Indeed, he looked so straight at her that in spite of her advantage with the light she had to avoid his glance.
"I am sorry," said Lou Macon, "and ashamed because we can't take you in. The only house on the range where you wouldn't be welcome, I know. But my father leads a very close life; he has set ways. The ways of an invalid, Mr. Donnegan."
"And you're bothered about speaking to him of me?"
"I'm almost afraid of letting you go in yourself."
"Let me take the risk."
She considered him again for a moment, and then turned with a nod and he followed her up the stairs into the upper hall. The moment they stepped into it he heard her clothes flutter and a small gale poured on them. It was criminal to allow such a building to fall into this ruinous condition.
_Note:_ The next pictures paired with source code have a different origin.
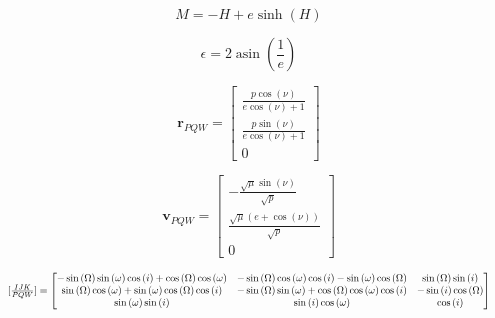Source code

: \documentclass[10pt]{article}
\begin{document}
\begin{minipage}[t]{0.2487\textwidth}
\[M = - H + e \sinh{\left(H \right)}\]
\end{minipage}%
\begin{minipage}[t]{0.2487\textwidth}
\[\epsilon = 2 \operatorname{asin}{\left(\frac{1}{e} \right)}\]
\end{minipage}
\par\smallskip
\noindent\begin{minipage}[t]{0.2487\textwidth}
\[\mathbf{r}_{PQW} = \left[\begin{matrix}\frac{p \cos{\left(\nu \right)}}{e \cos{\left(\nu \right)} + 1}\\\frac{p \sin{\left(\nu \right)}}{e \cos{\left(\nu \right)} + 1}\\0\end{matrix}\right]\]
\end{minipage}%
\begin{minipage}[t]{0.2487\textwidth}
\[\mathbf{v}_{PQW} = \left[\begin{matrix}- \frac{\sqrt{\mu} \sin{\left(\nu \right)}}{\sqrt{p}}\\\frac{\sqrt{\mu} \left(e + \cos{\left(\nu \right)}\right)}{\sqrt{p}}\\0\end{matrix}\right]\]
\end{minipage}%
\begin{minipage}[t]{0.4975\textwidth}
\[\resizebox{\linewidth}{!}{$[\frac{IJK}{PQW}] = \left[\begin{matrix}- \sin{\left(\Omega \right)} \sin{\left(\omega \right)} \cos{\left(i \right)} + \cos{\left(\Omega \right)} \cos{\left(\omega \right)} & - \sin{\left(\Omega \right)} \cos{\left(\omega \right)} \cos{\left(i \right)} - \sin{\left(\omega \right)} \cos{\left(\Omega \right)} & \sin{\left(\Omega \right)} \sin{\left(i \right)}\\\sin{\left(\Omega \right)} \cos{\left(\omega \right)} + \sin{\left(\omega \right)} \cos{\left(\Omega \right)} \cos{\left(i \right)} & - \sin{\left(\Omega \right)} \sin{\left(\omega \right)} + \cos{\left(\Omega \right)} \cos{\left(\omega \right)} \cos{\left(i \right)} & - \sin{\left(i \right)} \cos{\left(\Omega \right)}\\\sin{\left(\omega \right)} \sin{\left(i \right)} & \sin{\left(i \right)} \cos{\left(\omega \right)} & \cos{\left(i \right)}\end{matrix}\right]$}\]
\end{minipage}
\end{document}
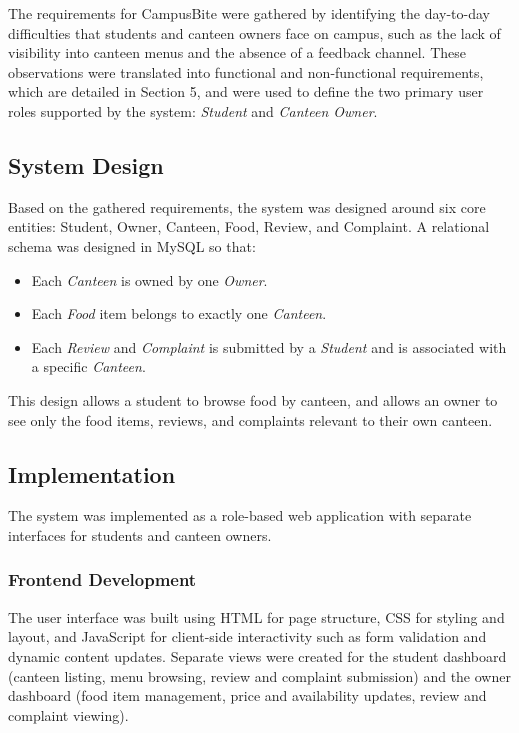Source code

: \documentclass[ 12pt,a4paper,twocolumn,fleqn]{article}
\begin{document}
The requirements for CampusBite were gathered by identifying the day-to-day difficulties that students and canteen owners face on campus, such as the lack of visibility into canteen menus and the absence of a feedback channel. These observations were translated into functional and non-functional requirements, which are detailed in Section 5, and were used to define the two primary user roles supported by the system: \textit{Student} and \textit{Canteen Owner}.

\subsection{System Design}

Based on the gathered requirements, the system was designed around six core entities: Student, Owner, Canteen, Food, Review, and Complaint. A relational schema was designed in MySQL so that:
\begin{itemize}
    \item Each \textit{Canteen} is owned by one \textit{Owner}.
    \item Each \textit{Food} item belongs to exactly one \textit{Canteen}.
    \item Each \textit{Review} and \textit{Complaint} is submitted by a \textit{Student} and is associated with a specific \textit{Canteen}.
\end{itemize}
This design allows a student to browse food by canteen, and allows an owner to see only the food items, reviews, and complaints relevant to their own canteen.

\subsection{Implementation}

The system was implemented as a role-based web application with separate interfaces for students and canteen owners.

\subsubsection{Frontend Development}
The user interface was built using HTML for page structure, CSS for styling and layout, and JavaScript for client-side interactivity such as form validation and dynamic content updates. Separate views were created for the student dashboard (canteen listing, menu browsing, review and complaint submission) and the owner dashboard (food item management, price and availability updates, review and complaint viewing).
\end{document}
And a gloomy picture rose in Donnegan's mind of the invalid, thin-faced, sallow-eyed, white-haired, lying in his bed listening to the storm and silently gathering bitterness out of the pain of living. Lou Macon paused again in the hall, close to a door on the right.
"I'm going to send you in to speak to my father," she said gravely. "First I have to tell you that he's different."
Donnegan replied by looking straight at her, and this time she did not wince from the glance. Indeed, she seemed to be probing him, searching with a peculiar hope. What could she expect to find in him? What that was useful to her? Not once in all his life had such a sense of impotence descended upon Donnegan. Her father? Bah! Invalid or no invalid he would handle that fellow, and if the old man had an acrid temper, Donnegan at will could file his own speech to a point. But the girl! In the meager hand which held the lamp there was a power which all the muscles of Donnegan could not compass; and in his weakness he looked wistfully at her.
"I hope your talk will be pleasant. I hope so." She laid her hand on the knob of the door and withdrew it hastily; then, summoning great resolution, she opened the door and showed Donnegan in.
"Father," she said, "this is Mr. Donnegan. He wishes to speak to you."
The door closed behind Donnegan, and hearing that whishing sound which the door of a heavy safe will make, he looked down at this, and saw that it was actually inches thick! Once more the sense of being in a trap descended upon him.